Something so innovative and moving and profound and mesmerizing that you can't believe it's actually airing on network TV?
And, this season being what it's been, it's also something that is--you guessed it--already canceled.
What took my breath away was the "Due South" episode that aired on June 9, something that was supposed to be just video wallpaper as I packed my bag that Friday night for a week's vacation away from the tube. But before I even realized what was happening, I was glued to the screen, and then scribbling notes on any paper handy, and then even itching to get back from vacation to tell you about it. I mean, this hour was so fine, I applauded out loud at the end of it.
Thank goodness it's not too late for you to get there, too. Fridays nights through the summer, CBS is running off some leftover "Due South" originals (like that June 9 winner), and also offering up some choice repeats. (But you'll have to wait until July 28 for the next one: This Friday the network is running another "The Very Best of the Ed Sullivan Show" revue and the following week a "Circus of the Stars" special. Such is summer.)

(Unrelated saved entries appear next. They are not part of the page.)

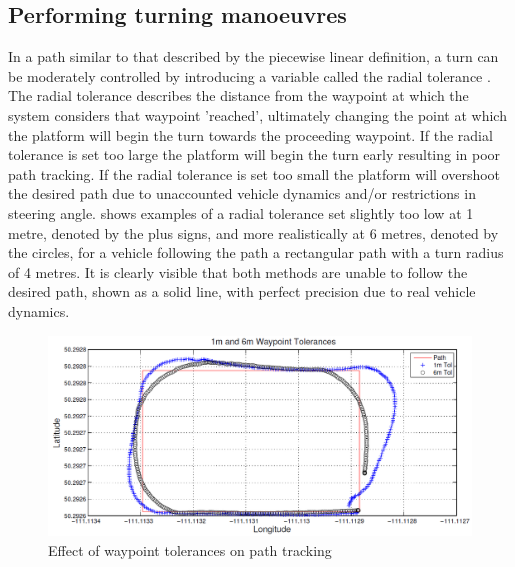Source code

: \documentclass[main.tex]{subfiles}
\begin{document}
\subsection{Performing turning manoeuvres}
In a path similar to that described by the piecewise linear definition, a turn can be moderately controlled by introducing a variable called the radial tolerance \parencite{Giesbrecht2005}. The radial tolerance describes the distance from the waypoint at which the system considers that waypoint 'reached', ultimately changing the point at which the platform will begin the turn towards the proceeding waypoint. If the radial tolerance is set too large the platform will begin the turn early resulting in poor path tracking. If the radial tolerance is set too small the platform will overshoot the desired path due to unaccounted vehicle dynamics and/or restrictions in steering angle.  shows examples of a radial tolerance set slightly too low at 1 metre, denoted by the plus signs, and more realistically at 6 metres, denoted by the circles, for a vehicle following the path a rectangular path with a turn radius of 4 metres. It is clearly visible that both methods are unable to follow the desired path, shown as a solid line, with perfect precision due to real vehicle dynamics.
\begin{figure}[ht]
\includegraphics[width=\textwidth]{2-LiteratureReview/waypointTolerances.PNG}
\centering
\caption[Effect of waypoint tolerances on path tracking]{Effect of waypoint tolerances on path tracking \parencite{Giesbrecht2005}} 
\end{figure}
\end{document}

"Due South" is a show for people who think TV's too loud, too obvious and, yes, too dumb. Rarely does TV get character so subtly right as in this Paul Haggis creation--a rambling, rumbling Canadian co-production about a cantankerous Chicago cop, the misplaced upright Mountie who becomes his de facto partner, and the Mountie's deaf, lip-reading wolf.
Call it haiku TV. Little emotional glances and peculiar remarks blend with spare Canadian guitar folk-pop. (TV's coolest soundtrack features the likes of Sarah McLachlan, Loreena McKennit and Crash Test Dummies.) It all creates an enveloping mood that takes you to the very souls of people, places and happenings--with a heapin' helpin' of quirky humor to keep it deliciously off-kilter.
The buzz is building. Go online and see how many fans have only recently discovered "Due South" and gone bonkers for it. (Airing Thursday nights earlier in the year, it was after the same smart viewer as "My So-Called Life" and "Mad About You.") Viewers for Quality Television is on board, too. This show is sly, sexy, exciting and perceptive--all those things we say TV so seldom seems to be.
Maybe it's too good, eh? Though Canada's CTV has rightly given "Due South" a second-season pickup, CBS hasn't signed on. Embarrassed because we can't match it in the States, guys? Let's hope the new Leslie Moonves regime or some other channel sees the window of opportunity here and dives in, head first, the way Fraser would--ever eager to do the right thing and save an honorable law-abider from the wolves.
"Due South" isn't the only lame duck you can still savor before the fall season hits us in the face. While lots of freshman gems will continue to shine --high-raters like "ER" and even a few Nielsen also-rans like "Party of Five"--far too many delights are disappearing come fall. Take the opportunity to catch some of the top freshmen who failed the networks' tests, even as they passed those of discerning viewers.
Last summer, we got one final shot at taping gone-too-soon series like "Bakersfield P.D." and "Against the Grain." This year, along with MTV's "My So-Called Life" repeats and straggling installments of "Madman of the People" (Saturday nights on NBC) we get second runs of a couple of other worthy weak-raters.
The most notable is "Under Suspicion," another CBS gem of compelling character and moody moviemaking lost in the network's shuffle to survive its nose-dive. Like "Due South," this cop chronicle of lone woman police detective "Phil" Phillips (unbeatable Karen Sillas) was a sharp, sophisticated study in a time slot where its obvious audience was already occupied. (Originally airing Friday nights, "Under Suspicion" found its potential fans plugged into "The X-Files.")
It's hard to believe this starkly personal drama couldn't have developed a loyal audience of demographic desirables, given half a chance. Let's prove 'em wrong by watching the repeats, Wednesday nights at 10.